(Aim of the task): The reply must consist of the entire listing, reproduced exactly.

(Records provided Opens)

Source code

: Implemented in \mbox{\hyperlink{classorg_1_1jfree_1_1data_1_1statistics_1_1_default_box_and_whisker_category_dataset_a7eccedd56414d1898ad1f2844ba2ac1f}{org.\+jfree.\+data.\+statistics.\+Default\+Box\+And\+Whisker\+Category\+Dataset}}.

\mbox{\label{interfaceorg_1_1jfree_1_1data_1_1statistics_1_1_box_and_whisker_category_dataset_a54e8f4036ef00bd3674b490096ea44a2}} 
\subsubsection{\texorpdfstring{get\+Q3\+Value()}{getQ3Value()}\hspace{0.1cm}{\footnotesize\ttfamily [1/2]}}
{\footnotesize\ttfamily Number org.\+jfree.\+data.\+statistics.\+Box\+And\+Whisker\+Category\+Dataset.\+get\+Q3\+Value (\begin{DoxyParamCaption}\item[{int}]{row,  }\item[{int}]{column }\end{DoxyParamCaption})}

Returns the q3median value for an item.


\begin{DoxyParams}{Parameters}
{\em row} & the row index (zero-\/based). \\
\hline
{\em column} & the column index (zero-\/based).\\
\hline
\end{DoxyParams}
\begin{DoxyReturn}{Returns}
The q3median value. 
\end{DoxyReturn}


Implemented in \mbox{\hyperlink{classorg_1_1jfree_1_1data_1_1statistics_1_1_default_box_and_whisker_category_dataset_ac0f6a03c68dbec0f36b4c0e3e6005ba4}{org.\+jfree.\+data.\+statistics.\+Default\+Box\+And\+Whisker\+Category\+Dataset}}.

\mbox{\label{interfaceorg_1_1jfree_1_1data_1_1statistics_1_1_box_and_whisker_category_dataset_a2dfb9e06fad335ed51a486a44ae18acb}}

(Records provided Closes)

(Response area):
Source code

: Implemented in \mbox{\hyperlink{classorg_1_1jfree_1_1data_1_1statistics_1_1_default_box_and_whisker_category_dataset_a7eccedd56414d1898ad1f2844ba2ac1f}{org.\+jfree.\+data.\+statistics.\+Default\+Box\+And\+Whisker\+Category\+Dataset}}.

\mbox{\label{interfaceorg_1_1jfree_1_1data_1_1statistics_1_1_box_and_whisker_category_dataset_a54e8f4036ef00bd3674b490096ea44a2}} 
\subsubsection{\texorpdfstring{get\+Q3\+Value()}{getQ3Value()}\hspace{0.1cm}{\footnotesize\ttfamily [1/2]}}
{\footnotesize\ttfamily Number org.\+jfree.\+data.\+statistics.\+Box\+And\+Whisker\+Category\+Dataset.\+get\+Q3\+Value (\begin{DoxyParamCaption}\item[{int}]{row,  }\item[{int}]{column }\end{DoxyParamCaption})}

Returns the q3median value for an item.


\begin{DoxyParams}{Parameters}
{\em row} & the row index (zero-\/based). \\
\hline
{\em column} & the column index (zero-\/based).\\
\hline
\end{DoxyParams}
\begin{DoxyReturn}{Returns}
The q3median value. 
\end{DoxyReturn}


Implemented in \mbox{\hyperlink{classorg_1_1jfree_1_1data_1_1statistics_1_1_default_box_and_whisker_category_dataset_ac0f6a03c68dbec0f36b4c0e3e6005ba4}{org.\+jfree.\+data.\+statistics.\+Default\+Box\+And\+Whisker\+Category\+Dataset}}.

\mbox{\label{interfaceorg_1_1jfree_1_1data_1_1statistics_1_1_box_and_whisker_category_dataset_a2dfb9e06fad335ed51a486a44ae18acb}}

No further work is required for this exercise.